**WORK ITEM**
Where in the listing does the word "exercise" appear? Report each line that holds it.

============================================================

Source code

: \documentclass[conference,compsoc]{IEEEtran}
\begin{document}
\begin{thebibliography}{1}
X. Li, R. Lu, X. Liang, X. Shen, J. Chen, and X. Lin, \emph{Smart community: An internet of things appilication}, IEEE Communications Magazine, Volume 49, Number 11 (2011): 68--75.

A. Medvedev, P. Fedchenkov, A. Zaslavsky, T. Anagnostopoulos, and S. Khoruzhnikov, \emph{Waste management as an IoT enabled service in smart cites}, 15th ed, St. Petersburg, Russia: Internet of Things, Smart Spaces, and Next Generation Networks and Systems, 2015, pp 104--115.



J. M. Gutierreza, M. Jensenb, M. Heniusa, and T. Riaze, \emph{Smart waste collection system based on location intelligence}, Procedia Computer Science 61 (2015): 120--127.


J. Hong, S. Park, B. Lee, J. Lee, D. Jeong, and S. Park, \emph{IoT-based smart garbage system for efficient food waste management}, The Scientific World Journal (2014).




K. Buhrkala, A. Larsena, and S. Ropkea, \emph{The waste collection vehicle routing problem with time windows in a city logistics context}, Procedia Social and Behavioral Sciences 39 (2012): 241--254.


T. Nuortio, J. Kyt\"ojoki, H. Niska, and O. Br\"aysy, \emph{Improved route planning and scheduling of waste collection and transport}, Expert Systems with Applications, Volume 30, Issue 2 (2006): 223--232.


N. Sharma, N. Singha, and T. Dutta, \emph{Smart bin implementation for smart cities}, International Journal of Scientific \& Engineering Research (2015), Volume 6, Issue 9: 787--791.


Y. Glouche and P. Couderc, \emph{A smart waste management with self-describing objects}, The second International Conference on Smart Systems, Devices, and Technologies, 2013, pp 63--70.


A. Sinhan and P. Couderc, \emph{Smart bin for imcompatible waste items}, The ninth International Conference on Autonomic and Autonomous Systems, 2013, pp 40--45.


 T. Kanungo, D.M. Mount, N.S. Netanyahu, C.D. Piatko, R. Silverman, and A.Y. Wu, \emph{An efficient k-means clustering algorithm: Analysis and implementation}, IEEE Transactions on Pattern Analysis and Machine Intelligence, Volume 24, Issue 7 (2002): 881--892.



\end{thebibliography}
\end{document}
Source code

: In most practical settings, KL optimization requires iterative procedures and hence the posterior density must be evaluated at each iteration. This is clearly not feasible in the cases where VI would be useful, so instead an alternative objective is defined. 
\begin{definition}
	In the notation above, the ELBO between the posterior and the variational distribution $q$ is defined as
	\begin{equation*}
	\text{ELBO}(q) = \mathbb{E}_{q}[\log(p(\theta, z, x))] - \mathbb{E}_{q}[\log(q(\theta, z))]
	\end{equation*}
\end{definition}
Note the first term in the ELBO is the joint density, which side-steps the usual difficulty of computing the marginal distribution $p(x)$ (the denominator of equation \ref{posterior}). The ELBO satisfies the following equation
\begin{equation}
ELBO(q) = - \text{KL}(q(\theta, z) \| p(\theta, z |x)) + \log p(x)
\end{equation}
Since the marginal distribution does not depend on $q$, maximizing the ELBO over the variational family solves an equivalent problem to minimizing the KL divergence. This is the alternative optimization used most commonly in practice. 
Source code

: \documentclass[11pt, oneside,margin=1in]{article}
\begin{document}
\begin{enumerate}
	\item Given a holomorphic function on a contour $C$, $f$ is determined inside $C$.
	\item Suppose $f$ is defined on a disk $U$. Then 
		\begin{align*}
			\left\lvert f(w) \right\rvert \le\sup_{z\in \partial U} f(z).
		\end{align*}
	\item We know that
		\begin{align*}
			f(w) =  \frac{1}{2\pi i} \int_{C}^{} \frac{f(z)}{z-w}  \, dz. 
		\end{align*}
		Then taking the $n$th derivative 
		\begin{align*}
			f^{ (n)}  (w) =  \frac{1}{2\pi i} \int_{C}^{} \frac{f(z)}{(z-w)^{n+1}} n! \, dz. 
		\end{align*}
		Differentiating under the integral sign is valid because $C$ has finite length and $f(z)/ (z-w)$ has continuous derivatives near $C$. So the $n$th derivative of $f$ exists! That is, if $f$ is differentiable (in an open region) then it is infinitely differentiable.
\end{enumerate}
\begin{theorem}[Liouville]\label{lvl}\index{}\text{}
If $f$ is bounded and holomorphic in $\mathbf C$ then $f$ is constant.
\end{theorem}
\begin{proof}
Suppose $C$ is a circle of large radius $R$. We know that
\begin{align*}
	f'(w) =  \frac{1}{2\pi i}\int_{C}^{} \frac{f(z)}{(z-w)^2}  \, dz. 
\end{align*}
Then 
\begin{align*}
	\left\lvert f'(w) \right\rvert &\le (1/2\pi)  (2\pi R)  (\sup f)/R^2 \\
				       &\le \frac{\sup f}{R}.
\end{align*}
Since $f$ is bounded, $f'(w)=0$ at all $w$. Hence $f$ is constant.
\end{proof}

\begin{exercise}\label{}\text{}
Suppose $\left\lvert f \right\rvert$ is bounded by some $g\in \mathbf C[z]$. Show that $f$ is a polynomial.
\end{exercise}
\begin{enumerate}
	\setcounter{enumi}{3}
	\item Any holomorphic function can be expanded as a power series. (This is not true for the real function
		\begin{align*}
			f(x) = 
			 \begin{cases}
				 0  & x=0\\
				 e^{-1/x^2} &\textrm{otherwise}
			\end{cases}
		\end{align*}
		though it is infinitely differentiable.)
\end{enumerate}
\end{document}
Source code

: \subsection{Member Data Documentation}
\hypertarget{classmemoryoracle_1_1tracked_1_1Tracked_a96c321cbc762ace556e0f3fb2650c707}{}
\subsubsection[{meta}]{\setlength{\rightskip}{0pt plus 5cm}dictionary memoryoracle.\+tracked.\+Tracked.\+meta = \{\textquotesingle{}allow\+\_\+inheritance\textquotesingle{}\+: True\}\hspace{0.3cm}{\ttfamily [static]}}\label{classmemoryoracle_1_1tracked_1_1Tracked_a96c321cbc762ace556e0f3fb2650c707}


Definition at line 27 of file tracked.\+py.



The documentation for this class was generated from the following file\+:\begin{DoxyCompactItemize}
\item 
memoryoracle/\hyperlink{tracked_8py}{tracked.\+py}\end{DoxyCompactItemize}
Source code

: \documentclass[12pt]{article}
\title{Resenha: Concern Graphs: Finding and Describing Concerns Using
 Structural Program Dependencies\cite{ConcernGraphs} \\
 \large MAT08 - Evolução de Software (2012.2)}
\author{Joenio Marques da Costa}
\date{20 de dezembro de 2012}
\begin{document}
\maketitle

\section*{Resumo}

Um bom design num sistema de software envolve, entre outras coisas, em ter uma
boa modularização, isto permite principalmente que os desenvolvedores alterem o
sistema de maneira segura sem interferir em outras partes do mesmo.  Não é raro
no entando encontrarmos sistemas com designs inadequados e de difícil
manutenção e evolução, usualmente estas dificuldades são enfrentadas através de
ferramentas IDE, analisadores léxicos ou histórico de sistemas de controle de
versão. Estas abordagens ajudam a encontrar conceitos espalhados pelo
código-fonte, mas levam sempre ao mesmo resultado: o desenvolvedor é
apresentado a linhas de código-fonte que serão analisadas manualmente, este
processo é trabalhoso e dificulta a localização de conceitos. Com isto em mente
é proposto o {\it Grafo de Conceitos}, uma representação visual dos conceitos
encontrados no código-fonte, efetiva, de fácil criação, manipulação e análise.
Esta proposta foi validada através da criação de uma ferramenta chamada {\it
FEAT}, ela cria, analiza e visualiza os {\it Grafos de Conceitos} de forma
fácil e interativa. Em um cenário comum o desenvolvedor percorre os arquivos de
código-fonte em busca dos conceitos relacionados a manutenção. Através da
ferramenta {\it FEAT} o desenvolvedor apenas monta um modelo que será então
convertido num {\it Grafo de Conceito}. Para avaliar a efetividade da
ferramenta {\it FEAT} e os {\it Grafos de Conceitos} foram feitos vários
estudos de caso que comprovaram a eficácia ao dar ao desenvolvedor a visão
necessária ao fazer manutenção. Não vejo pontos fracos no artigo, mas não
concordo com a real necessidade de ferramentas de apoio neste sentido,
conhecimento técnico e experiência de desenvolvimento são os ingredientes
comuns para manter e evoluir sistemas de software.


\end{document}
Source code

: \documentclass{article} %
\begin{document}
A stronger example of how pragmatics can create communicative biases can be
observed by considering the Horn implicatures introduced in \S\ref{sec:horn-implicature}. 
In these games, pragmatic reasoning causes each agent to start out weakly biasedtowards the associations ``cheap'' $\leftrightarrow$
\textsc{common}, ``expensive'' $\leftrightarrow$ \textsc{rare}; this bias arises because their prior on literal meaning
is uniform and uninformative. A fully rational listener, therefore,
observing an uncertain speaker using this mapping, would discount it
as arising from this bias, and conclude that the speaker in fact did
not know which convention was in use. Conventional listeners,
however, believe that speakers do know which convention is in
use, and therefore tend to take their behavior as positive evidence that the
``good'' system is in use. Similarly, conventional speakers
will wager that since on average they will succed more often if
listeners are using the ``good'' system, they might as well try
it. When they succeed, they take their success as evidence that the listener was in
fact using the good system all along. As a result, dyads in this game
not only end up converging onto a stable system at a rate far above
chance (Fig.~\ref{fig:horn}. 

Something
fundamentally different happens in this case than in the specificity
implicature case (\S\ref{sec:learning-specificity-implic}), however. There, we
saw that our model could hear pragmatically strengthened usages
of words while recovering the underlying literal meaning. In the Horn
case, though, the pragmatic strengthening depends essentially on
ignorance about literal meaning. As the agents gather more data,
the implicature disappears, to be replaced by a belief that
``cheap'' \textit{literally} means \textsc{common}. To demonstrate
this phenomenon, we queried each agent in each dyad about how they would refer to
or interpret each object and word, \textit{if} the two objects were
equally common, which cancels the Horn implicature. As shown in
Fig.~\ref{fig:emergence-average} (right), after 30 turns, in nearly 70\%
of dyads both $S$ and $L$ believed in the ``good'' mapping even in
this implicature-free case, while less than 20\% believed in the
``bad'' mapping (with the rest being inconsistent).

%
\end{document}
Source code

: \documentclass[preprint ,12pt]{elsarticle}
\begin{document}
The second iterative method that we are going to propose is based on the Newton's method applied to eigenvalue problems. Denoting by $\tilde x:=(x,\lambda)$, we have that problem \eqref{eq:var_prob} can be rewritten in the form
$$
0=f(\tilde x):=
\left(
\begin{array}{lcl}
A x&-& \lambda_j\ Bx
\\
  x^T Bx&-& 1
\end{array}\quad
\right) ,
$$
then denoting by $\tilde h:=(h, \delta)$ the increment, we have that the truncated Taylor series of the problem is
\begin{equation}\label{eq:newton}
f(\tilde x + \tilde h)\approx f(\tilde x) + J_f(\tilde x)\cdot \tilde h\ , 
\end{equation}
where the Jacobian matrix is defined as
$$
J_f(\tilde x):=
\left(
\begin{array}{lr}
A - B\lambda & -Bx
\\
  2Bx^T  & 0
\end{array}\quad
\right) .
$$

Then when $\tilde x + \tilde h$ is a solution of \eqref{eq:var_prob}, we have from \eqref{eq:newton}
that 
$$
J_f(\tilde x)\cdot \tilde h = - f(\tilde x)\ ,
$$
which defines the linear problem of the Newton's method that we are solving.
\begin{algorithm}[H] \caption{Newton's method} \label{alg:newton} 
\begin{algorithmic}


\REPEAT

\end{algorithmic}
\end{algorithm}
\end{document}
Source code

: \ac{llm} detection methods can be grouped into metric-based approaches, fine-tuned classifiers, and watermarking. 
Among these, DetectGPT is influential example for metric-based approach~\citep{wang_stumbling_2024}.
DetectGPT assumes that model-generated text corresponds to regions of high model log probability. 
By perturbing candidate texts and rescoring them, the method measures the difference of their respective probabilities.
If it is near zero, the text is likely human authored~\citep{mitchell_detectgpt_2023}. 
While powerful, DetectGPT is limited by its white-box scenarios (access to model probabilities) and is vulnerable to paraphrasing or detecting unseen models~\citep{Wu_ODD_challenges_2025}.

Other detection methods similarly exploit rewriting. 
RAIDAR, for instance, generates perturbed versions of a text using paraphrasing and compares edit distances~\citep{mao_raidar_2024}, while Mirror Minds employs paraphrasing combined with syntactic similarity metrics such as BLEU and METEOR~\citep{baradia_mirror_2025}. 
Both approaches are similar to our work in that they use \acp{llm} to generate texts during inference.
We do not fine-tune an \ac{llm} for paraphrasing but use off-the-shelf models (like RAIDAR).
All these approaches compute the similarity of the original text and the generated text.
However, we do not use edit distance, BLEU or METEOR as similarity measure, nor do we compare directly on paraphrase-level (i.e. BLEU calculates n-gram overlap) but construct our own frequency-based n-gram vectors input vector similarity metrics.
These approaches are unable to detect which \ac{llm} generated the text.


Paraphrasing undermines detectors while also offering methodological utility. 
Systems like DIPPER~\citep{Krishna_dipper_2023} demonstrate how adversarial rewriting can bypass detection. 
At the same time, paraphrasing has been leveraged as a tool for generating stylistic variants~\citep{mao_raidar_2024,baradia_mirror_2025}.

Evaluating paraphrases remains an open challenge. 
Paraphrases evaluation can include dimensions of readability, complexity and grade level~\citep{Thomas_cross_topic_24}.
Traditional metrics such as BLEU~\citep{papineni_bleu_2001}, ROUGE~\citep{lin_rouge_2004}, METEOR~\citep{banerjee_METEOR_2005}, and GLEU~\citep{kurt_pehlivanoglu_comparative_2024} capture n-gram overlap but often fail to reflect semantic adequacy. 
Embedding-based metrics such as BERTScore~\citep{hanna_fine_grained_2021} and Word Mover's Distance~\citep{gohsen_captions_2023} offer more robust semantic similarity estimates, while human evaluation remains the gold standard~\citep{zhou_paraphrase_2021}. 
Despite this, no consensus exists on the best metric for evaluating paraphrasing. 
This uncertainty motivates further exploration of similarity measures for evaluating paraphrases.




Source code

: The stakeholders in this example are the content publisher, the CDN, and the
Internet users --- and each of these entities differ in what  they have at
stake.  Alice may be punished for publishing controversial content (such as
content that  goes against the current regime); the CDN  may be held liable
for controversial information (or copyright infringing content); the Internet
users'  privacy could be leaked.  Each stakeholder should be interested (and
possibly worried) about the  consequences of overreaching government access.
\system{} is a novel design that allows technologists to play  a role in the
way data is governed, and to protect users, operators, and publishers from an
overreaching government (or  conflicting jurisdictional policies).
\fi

============================================================

**THE COMPLETED TASK**
\begin{exercise}\label{}\text{}
\end{exercise}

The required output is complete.